As you probably know by now, the new Augustana 2020 strategic plan places our graduates’ success after college at the center of our institutional mission. In real terms, this means that what our students learn in college matters to the degree that it contributes to their success after college. Put another way, even if our students learn all kinds of interesting knowledge and complicated skills, if what they have learned can’t be effectively and meaningfully applied to life after college, then we haven’t really done our job.
Now whether you think that this is the last nail in the liberal arts coffin or the long-awaited defibrillator to revive liberal arts education, our own success hinges on something else that I’m pretty sure we haven’t thought much about. Exactly what are we talking about when we talk about a successful life after college? Do we have a working definition of what might make up a successful life for an Augustana graduate? In order to grapple with those vertigo-inducing questions, we have to know a lot more about what happens to our graduates after college.

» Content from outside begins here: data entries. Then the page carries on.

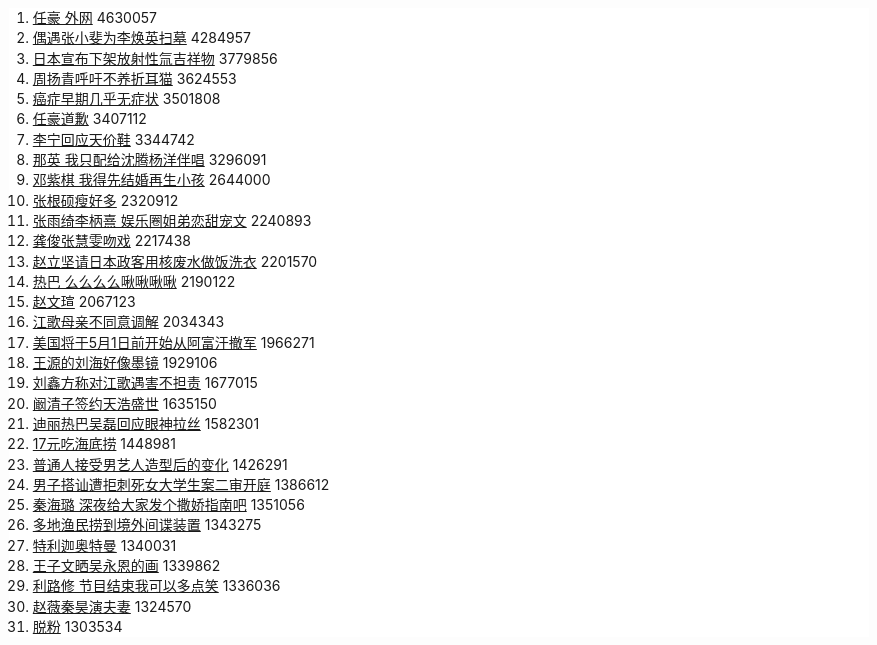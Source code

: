 1. [任豪 外网](https://s.weibo.com/weibo?q=%E4%BB%BB%E8%B1%AA%20%E5%A4%96%E7%BD%91&Refer=top) 4630057
1. [偶遇张小斐为李焕英扫墓](https://s.weibo.com/weibo?q=%E5%81%B6%E9%81%87%E5%BC%A0%E5%B0%8F%E6%96%90%E4%B8%BA%E6%9D%8E%E7%84%95%E8%8B%B1%E6%89%AB%E5%A2%93&Refer=top) 4284957
1. [日本宣布下架放射性氚吉祥物](https://s.weibo.com/weibo?q=%E6%97%A5%E6%9C%AC%E5%AE%A3%E5%B8%83%E4%B8%8B%E6%9E%B6%E6%94%BE%E5%B0%84%E6%80%A7%E6%B0%9A%E5%90%89%E7%A5%A5%E7%89%A9&Refer=top) 3779856
1. [周扬青呼吁不养折耳猫](https://s.weibo.com/weibo?q=%23%E5%91%A8%E6%89%AC%E9%9D%92%E5%91%BC%E5%90%81%E4%B8%8D%E5%85%BB%E6%8A%98%E8%80%B3%E7%8C%AB%23&Refer=top) 3624553
1. [癌症早期几乎无症状](https://s.weibo.com/weibo?q=%23%E7%99%8C%E7%97%87%E6%97%A9%E6%9C%9F%E5%87%A0%E4%B9%8E%E6%97%A0%E7%97%87%E7%8A%B6%23&Refer=top) 3501808
1. [任豪道歉](https://s.weibo.com/weibo?q=%E4%BB%BB%E8%B1%AA%E9%81%93%E6%AD%89&Refer=top) 3407112
1. [李宁回应天价鞋](https://s.weibo.com/weibo?q=%23%E6%9D%8E%E5%AE%81%E5%9B%9E%E5%BA%94%E5%A4%A9%E4%BB%B7%E9%9E%8B%23&Refer=top) 3344742
1. [那英 我只配给沈腾杨洋伴唱](https://s.weibo.com/weibo?q=%E9%82%A3%E8%8B%B1%20%E6%88%91%E5%8F%AA%E9%85%8D%E7%BB%99%E6%B2%88%E8%85%BE%E6%9D%A8%E6%B4%8B%E4%BC%B4%E5%94%B1&Refer=top) 3296091
1. [邓紫棋 我得先结婚再生小孩](https://s.weibo.com/weibo?q=%23%E9%82%93%E7%B4%AB%E6%A3%8B%20%E6%88%91%E5%BE%97%E5%85%88%E7%BB%93%E5%A9%9A%E5%86%8D%E7%94%9F%E5%B0%8F%E5%AD%A9%23&Refer=top) 2644000
1. [张根硕瘦好多](https://s.weibo.com/weibo?q=%23%E5%BC%A0%E6%A0%B9%E7%A1%95%E7%98%A6%E5%A5%BD%E5%A4%9A%23&Refer=top) 2320912
1. [张雨绮李柄熹 娱乐圈姐弟恋甜宠文](https://s.weibo.com/weibo?q=%E5%BC%A0%E9%9B%A8%E7%BB%AE%E6%9D%8E%E6%9F%84%E7%86%B9%20%E5%A8%B1%E4%B9%90%E5%9C%88%E5%A7%90%E5%BC%9F%E6%81%8B%E7%94%9C%E5%AE%A0%E6%96%87&Refer=top) 2240893
1. [龚俊张慧雯吻戏](https://s.weibo.com/weibo?q=%23%E9%BE%9A%E4%BF%8A%E5%BC%A0%E6%85%A7%E9%9B%AF%E5%90%BB%E6%88%8F%23&Refer=top) 2217438
1. [赵立坚请日本政客用核废水做饭洗衣](https://s.weibo.com/weibo?q=%23%E8%B5%B5%E7%AB%8B%E5%9D%9A%E8%AF%B7%E6%97%A5%E6%9C%AC%E6%94%BF%E5%AE%A2%E7%94%A8%E6%A0%B8%E5%BA%9F%E6%B0%B4%E5%81%9A%E9%A5%AD%E6%B4%97%E8%A1%A3%23&Refer=top) 2201570
1. [热巴 么么么么啾啾啾啾](https://s.weibo.com/weibo?q=%E7%83%AD%E5%B7%B4%20%E4%B9%88%E4%B9%88%E4%B9%88%E4%B9%88%E5%95%BE%E5%95%BE%E5%95%BE%E5%95%BE&Refer=top) 2190122
1. [赵文瑄](https://s.weibo.com/weibo?q=%E8%B5%B5%E6%96%87%E7%91%84&Refer=top) 2067123
1. [江歌母亲不同意调解](https://s.weibo.com/weibo?q=%23%E6%B1%9F%E6%AD%8C%E6%AF%8D%E4%BA%B2%E4%B8%8D%E5%90%8C%E6%84%8F%E8%B0%83%E8%A7%A3%23&Refer=top) 2034343
1. [美国将于5月1日前开始从阿富汗撤军](https://s.weibo.com/weibo?q=%23%E7%BE%8E%E5%9B%BD%E5%B0%86%E4%BA%8E5%E6%9C%881%E6%97%A5%E5%89%8D%E5%BC%80%E5%A7%8B%E4%BB%8E%E9%98%BF%E5%AF%8C%E6%B1%97%E6%92%A4%E5%86%9B%23&Refer=top) 1966271
1. [王源的刘海好像墨镜](https://s.weibo.com/weibo?q=%23%E7%8E%8B%E6%BA%90%E7%9A%84%E5%88%98%E6%B5%B7%E5%A5%BD%E5%83%8F%E5%A2%A8%E9%95%9C%23&Refer=top) 1929106
1. [刘鑫方称对江歌遇害不担责](https://s.weibo.com/weibo?q=%23%E5%88%98%E9%91%AB%E6%96%B9%E7%A7%B0%E5%AF%B9%E6%B1%9F%E6%AD%8C%E9%81%87%E5%AE%B3%E4%B8%8D%E6%8B%85%E8%B4%A3%23&Refer=top) 1677015
1. [阚清子签约天浩盛世](https://s.weibo.com/weibo?q=%23%E9%98%9A%E6%B8%85%E5%AD%90%E7%AD%BE%E7%BA%A6%E5%A4%A9%E6%B5%A9%E7%9B%9B%E4%B8%96%23&Refer=top) 1635150
1. [迪丽热巴吴磊回应眼神拉丝](https://s.weibo.com/weibo?q=%23%E8%BF%AA%E4%B8%BD%E7%83%AD%E5%B7%B4%E5%90%B4%E7%A3%8A%E5%9B%9E%E5%BA%94%E7%9C%BC%E7%A5%9E%E6%8B%89%E4%B8%9D%23&Refer=top) 1582301
1. [17元吃海底捞](https://s.weibo.com/weibo?q=%2317%E5%85%83%E5%90%83%E6%B5%B7%E5%BA%95%E6%8D%9E%23&Refer=top) 1448981
1. [普通人接受男艺人造型后的变化](https://s.weibo.com/weibo?q=%23%E6%99%AE%E9%80%9A%E4%BA%BA%E6%8E%A5%E5%8F%97%E7%94%B7%E8%89%BA%E4%BA%BA%E9%80%A0%E5%9E%8B%E5%90%8E%E7%9A%84%E5%8F%98%E5%8C%96%23&Refer=top) 1426291
1. [男子搭讪遭拒刺死女大学生案二审开庭](https://s.weibo.com/weibo?q=%23%E7%94%B7%E5%AD%90%E6%90%AD%E8%AE%AA%E9%81%AD%E6%8B%92%E5%88%BA%E6%AD%BB%E5%A5%B3%E5%A4%A7%E5%AD%A6%E7%94%9F%E6%A1%88%E4%BA%8C%E5%AE%A1%E5%BC%80%E5%BA%AD%23&Refer=top) 1386612
1. [秦海璐 深夜给大家发个撒娇指南吧](https://s.weibo.com/weibo?q=%E7%A7%A6%E6%B5%B7%E7%92%90%20%E6%B7%B1%E5%A4%9C%E7%BB%99%E5%A4%A7%E5%AE%B6%E5%8F%91%E4%B8%AA%E6%92%92%E5%A8%87%E6%8C%87%E5%8D%97%E5%90%A7&Refer=top) 1351056
1. [多地渔民捞到境外间谍装置](https://s.weibo.com/weibo?q=%23%E5%A4%9A%E5%9C%B0%E6%B8%94%E6%B0%91%E6%8D%9E%E5%88%B0%E5%A2%83%E5%A4%96%E9%97%B4%E8%B0%8D%E8%A3%85%E7%BD%AE%23&Refer=top) 1343275
1. [特利迦奥特曼](https://s.weibo.com/weibo?q=%E7%89%B9%E5%88%A9%E8%BF%A6%E5%A5%A5%E7%89%B9%E6%9B%BC&Refer=top) 1340031
1. [王子文晒吴永恩的画](https://s.weibo.com/weibo?q=%23%E7%8E%8B%E5%AD%90%E6%96%87%E6%99%92%E5%90%B4%E6%B0%B8%E6%81%A9%E7%9A%84%E7%94%BB%23&Refer=top) 1339862
1. [利路修 节目结束我可以多点笑](https://s.weibo.com/weibo?q=%E5%88%A9%E8%B7%AF%E4%BF%AE%20%E8%8A%82%E7%9B%AE%E7%BB%93%E6%9D%9F%E6%88%91%E5%8F%AF%E4%BB%A5%E5%A4%9A%E7%82%B9%E7%AC%91&Refer=top) 1336036
1. [赵薇秦昊演夫妻](https://s.weibo.com/weibo?q=%23%E8%B5%B5%E8%96%87%E7%A7%A6%E6%98%8A%E6%BC%94%E5%A4%AB%E5%A6%BB%23&Refer=top) 1324570
1. [脱粉](https://s.weibo.com/weibo?q=%E8%84%B1%E7%B2%89&Refer=top) 1303534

But do we have anything more than vague notions about our own graduates’ lives?
I’m afraid that the answers to those questions are probably no, no, and no. In part, it’s because these are big, hard questions. And to be fair, I don’t know of a college that has tried to get a real handle on these ideas. So . . . . here we go . . . .
This is the kind of research project that can keep you up at night. Because it isn’t just about getting data to figure out the relationship between one thing (an Augustana college experience) and another thing (a successful life after college). For starters, these are two monstrously complicated constructs. Distilling them down to some essential qualities may well be impossible. I’m not saying that it’s NOT possible; I’m just admitting to the fact that I’m intimidated by the very idea of trying to identify a set of valid essential qualities. And as if that weren’t enough, we (higher education researchers writ large) have yet to have developed a conceptual framework that is complex enough to account for the almost infinite range of ways in which people’s lives evolve. To date, every effort to link alumni success to their college experience has presumed a straight line – even when we know that very few of us traveled a straight path to get to where we are now.

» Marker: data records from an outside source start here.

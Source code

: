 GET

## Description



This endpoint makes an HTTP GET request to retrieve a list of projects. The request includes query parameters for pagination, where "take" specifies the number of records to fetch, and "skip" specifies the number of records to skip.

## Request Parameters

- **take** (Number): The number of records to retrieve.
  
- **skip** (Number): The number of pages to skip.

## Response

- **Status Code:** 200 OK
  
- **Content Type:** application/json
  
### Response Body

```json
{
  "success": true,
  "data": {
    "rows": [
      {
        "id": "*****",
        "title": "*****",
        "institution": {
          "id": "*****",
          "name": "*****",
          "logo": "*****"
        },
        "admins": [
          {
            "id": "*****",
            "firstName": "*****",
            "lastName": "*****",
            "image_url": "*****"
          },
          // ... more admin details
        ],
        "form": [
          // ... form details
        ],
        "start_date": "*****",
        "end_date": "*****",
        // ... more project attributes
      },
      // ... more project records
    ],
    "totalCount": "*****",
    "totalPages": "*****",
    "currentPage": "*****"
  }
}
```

So over the past six months or so, Kimberly and I have built a multi-stage study in an attempt to get at some of these questions. We settled on calling it “The Winding Path Study” (all credit to Kimberly for the title) and we have organized it around two initial stages, with room for additional exploration. First, we had to find a conceptual framework that fit the way that people live their lives. We found one that I think works that comes out of sociology and anthropology called Life Course Perspective. Essentially, this framework describes lives as amazingly complex and almost infinitely unique, yet full of three common elements – trajectories, transitions, and turning points. While Life Course scholars have extended definitions for each of these terms that I won’t try to summarize here, I think we all know what these terms mean just because we can likely point to moments in our own lives where the impact of these concepts became clear.
Next, we built a survey (but of course!) to try to get a better sense of the range of trajectories, transitions, and turning points that our graduates have experienced. I hoped that we might get 1000 responses. From these respondents, I hoped that we might find 100 that were willing to participate in a 30 minute interview.

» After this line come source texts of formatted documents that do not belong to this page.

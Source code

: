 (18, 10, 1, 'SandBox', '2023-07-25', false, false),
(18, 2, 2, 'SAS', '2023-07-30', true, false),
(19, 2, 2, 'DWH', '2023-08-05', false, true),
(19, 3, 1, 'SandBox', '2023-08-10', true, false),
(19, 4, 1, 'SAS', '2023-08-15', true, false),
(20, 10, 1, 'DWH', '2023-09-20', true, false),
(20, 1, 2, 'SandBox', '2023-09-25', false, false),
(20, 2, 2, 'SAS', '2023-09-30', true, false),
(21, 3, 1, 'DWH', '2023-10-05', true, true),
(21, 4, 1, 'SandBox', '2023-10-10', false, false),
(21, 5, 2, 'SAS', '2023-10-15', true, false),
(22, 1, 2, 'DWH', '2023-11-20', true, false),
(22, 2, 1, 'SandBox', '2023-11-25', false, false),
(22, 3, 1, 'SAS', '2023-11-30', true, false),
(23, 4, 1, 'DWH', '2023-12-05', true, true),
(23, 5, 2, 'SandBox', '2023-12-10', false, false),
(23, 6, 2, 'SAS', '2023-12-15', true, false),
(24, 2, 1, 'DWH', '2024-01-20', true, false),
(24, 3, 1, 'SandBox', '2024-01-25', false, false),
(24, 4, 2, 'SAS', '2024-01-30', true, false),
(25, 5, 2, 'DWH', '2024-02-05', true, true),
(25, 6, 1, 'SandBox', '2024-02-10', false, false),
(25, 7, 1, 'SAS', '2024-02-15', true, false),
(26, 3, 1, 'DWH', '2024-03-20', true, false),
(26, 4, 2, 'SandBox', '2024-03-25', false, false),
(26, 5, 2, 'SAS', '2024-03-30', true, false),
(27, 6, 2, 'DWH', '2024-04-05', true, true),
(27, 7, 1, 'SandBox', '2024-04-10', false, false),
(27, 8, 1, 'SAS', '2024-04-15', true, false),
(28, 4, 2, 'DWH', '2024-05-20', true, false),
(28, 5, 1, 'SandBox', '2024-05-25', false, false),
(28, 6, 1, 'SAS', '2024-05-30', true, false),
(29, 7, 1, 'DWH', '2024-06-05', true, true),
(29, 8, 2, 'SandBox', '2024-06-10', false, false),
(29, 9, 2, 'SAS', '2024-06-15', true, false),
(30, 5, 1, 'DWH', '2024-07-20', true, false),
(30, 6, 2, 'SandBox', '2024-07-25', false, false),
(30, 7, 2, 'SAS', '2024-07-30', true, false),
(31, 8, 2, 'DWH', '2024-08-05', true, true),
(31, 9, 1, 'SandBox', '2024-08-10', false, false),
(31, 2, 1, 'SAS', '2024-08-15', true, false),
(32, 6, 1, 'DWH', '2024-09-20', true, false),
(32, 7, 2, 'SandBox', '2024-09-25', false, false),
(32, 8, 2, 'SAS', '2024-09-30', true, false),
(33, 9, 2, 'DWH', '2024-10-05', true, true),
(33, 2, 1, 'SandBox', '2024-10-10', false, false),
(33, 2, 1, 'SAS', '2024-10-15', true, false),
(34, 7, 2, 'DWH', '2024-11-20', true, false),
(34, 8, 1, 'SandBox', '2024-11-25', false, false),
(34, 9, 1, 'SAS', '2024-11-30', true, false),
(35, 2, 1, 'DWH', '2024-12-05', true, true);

Well, apparently we struck a chord. We got 1000 responses from Augustana alumni in the first 12 hours of the survey, and finished with 2,792. In addition, over 1200 respondents said that they would be willing to participate in a 30 minute interview.
I’ll share more about this project in the next several months as we pore through the data. One thing that jumped out at me as I began to watch the data coming in was the extent to which people were willing to tell us surprisingly personal details about their lives. Our respondents wrote and wrote and wrote. We now have a treasure trove of data that we have to read through and organize. At the end of this project, however, we will likely have a much greater understanding of the range of life courses that our alums have taken. Better yet, we hope to find some patterns that will help us think about the way that we guide our students during college.
The goals of the Augustana 2020 strategic plan are lofty and complicated. I’m not sure we even realized how challenging this plan would be when the Board approved it in the winter or when we designed it last fall. But now that we’ve started to roll up our sleeves, I think we already have information on our graduates that most colleges could only wish that they had. Now comes the fun part!